Weintraub faz novo ataque: 'Chegou a hora de desmascarar o Exército'

Colaboração para o UOL

27/06/2022 21h37Atualizada em 28/06/2022 07h55

Ex-ministro da Educação no governo Jair Bolsonaro (PL), o economista Abraham Weintraub (PMB) criticou, durante transmissão ao vivo hoje, o Exército brasileiro. O pré-candidato ao governo de São Paulo disse que é preciso "desmascarar quem domina o Exército brasileiro".

"Quem participa do Exército brasileiro é o povo, soldado, sargento, tenente. O problema está no topo, quem controla o Exército há muitas gerações", disse.

Na avaliação de Weintraub, há "positivismo" no Exército. "Enquanto a gente não resolver o positivismo, a gente não consegue desmontar o comunismo, socialismo, a esquerda no Brasil", afirmou, se referindo à corrente filosófica.

Weintraub ironiza Bolsonaro em meio à crise do MEC

O ex-ministro da Educação faz ataques recorrentes ao governo e seus ex-aliados. Na sexta-feira (24), Weintraub ironizou o presidente da República em meio à crise envolvendo o também ex-ministro da pasta Milton Ribeiro.

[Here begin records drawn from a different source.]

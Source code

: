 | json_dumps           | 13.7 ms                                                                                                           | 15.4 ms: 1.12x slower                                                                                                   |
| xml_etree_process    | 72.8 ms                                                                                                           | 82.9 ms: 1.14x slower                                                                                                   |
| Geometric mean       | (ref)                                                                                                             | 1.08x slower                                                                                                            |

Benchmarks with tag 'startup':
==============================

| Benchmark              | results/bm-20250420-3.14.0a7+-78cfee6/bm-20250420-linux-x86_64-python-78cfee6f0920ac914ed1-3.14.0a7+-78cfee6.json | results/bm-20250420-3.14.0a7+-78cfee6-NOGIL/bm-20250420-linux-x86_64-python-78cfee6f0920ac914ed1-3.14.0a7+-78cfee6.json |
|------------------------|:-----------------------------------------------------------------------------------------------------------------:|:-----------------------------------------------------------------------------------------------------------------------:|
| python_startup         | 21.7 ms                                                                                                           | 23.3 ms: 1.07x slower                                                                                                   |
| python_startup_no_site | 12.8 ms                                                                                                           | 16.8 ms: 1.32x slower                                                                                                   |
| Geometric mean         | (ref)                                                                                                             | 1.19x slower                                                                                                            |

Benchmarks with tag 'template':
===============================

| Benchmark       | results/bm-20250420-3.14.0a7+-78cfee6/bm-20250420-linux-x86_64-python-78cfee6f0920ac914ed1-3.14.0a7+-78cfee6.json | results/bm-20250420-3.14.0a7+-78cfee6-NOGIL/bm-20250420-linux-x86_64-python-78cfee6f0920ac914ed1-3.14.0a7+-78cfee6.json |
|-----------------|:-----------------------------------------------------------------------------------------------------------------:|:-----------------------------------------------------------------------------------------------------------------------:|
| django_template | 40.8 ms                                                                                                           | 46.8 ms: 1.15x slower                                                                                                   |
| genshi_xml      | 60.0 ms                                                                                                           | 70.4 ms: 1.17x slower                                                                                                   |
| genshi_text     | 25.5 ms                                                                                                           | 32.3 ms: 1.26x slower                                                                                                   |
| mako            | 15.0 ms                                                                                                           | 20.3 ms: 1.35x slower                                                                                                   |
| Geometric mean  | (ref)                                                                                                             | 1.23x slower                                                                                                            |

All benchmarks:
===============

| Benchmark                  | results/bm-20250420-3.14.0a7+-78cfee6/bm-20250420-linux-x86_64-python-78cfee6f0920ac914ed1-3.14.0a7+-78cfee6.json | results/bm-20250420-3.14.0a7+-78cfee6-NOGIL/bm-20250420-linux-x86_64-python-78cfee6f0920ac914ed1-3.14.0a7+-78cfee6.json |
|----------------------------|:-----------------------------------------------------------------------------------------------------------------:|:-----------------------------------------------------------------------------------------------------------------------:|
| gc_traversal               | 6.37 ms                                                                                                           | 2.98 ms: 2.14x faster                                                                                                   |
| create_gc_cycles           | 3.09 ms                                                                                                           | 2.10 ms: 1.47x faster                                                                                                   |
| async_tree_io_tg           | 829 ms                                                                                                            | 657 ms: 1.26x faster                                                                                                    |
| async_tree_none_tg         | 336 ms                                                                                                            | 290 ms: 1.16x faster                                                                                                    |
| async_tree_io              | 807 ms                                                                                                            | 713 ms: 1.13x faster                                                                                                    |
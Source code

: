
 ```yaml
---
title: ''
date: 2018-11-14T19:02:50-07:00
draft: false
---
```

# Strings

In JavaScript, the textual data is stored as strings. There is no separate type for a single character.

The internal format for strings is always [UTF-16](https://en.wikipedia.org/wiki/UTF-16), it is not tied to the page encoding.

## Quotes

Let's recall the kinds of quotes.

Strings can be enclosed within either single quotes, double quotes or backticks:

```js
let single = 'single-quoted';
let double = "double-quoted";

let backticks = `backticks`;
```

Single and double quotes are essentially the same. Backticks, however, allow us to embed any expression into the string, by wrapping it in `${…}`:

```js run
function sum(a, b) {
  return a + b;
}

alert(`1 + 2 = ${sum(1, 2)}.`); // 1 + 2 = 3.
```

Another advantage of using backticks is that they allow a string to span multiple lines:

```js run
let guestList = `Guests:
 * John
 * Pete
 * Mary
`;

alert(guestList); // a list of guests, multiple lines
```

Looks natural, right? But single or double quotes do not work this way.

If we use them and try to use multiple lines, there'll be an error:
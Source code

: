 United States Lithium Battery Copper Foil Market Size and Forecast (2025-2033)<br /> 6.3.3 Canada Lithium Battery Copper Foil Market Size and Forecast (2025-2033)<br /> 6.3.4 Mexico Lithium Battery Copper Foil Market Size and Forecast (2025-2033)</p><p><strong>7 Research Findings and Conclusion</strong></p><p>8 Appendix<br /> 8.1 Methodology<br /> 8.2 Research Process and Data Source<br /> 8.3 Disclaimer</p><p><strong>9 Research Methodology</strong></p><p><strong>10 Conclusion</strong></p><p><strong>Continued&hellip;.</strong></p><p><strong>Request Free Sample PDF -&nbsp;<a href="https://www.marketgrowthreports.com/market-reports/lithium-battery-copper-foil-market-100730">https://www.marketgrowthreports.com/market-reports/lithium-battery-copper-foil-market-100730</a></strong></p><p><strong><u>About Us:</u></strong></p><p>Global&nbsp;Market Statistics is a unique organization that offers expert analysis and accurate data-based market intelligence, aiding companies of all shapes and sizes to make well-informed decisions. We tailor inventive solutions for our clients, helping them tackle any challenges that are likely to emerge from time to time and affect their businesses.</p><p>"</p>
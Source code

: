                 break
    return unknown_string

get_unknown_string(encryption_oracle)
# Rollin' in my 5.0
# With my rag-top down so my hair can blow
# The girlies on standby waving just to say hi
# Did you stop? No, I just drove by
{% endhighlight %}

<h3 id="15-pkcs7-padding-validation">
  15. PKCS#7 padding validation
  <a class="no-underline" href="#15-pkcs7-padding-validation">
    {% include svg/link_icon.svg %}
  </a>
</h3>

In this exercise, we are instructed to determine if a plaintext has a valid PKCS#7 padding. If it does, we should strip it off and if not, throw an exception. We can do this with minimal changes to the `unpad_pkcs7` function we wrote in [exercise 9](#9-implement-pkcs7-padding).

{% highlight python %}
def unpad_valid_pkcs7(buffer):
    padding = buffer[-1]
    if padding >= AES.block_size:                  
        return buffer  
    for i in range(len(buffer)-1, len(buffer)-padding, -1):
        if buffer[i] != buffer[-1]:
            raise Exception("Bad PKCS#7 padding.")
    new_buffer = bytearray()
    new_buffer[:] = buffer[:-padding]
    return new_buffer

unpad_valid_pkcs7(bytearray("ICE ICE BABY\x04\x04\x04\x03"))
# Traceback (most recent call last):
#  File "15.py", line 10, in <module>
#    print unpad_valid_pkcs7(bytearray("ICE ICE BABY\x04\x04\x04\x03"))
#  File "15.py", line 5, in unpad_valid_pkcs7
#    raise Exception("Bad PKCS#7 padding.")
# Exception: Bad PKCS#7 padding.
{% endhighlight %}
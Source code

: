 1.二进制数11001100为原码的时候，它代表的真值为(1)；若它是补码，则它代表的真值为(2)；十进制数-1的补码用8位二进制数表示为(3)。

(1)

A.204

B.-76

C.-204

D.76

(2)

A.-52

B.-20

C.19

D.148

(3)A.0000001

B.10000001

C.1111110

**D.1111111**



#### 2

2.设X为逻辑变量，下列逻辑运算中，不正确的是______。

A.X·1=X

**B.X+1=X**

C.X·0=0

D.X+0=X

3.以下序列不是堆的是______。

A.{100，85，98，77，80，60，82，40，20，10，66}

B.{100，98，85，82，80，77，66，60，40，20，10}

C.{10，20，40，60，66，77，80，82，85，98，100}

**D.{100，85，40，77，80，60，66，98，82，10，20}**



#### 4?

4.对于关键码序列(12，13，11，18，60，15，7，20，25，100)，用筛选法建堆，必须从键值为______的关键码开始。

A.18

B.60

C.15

"Eu traí por ser honesto e permanecer honesto? Observe que o Jet Ski é da Marinha e a gasolina é paga com nossos impostos!", escreveu Weintraub, em uma postagem no Twitter acompanhada de uma foto do presidente andando de jet ski.

O MPF (Ministério Público Federal) afirma haver suspeitas de interferência do presidente Jair Bolsonaro (PL) nas investigações referentes ao ex-ministro da Educação Milton Ribeiro, na Operação da Polícia Federal Acesso Pago.

De acordo com transcrição divulgada pela GloboNews e obtida pelo UOL, a conversa de Milton Ribeiro se deu com a filha. O ex-ministro diz que recebeu informações de Jair Bolsonaro sobre uma possível operação:

  • Ministro para a filha: "A única coisa meio... hoje o presidente me ligou... ele tá com um pressentimento, novamente, que eles podem querer atingi-lo através de mim, sabe? É que eu tenho mandado versículos pra ele, né?"
  • Filha pergunta: "Ele quer que você pare de mandar mensagens?"
  • Ministro responde: "Não! Não é isso... ele acha que vão fazer uma busca e apreensão... em casa... sabe... é... é muito triste. Bom! Isso pode acontecer, né? Se houver indícios, né?".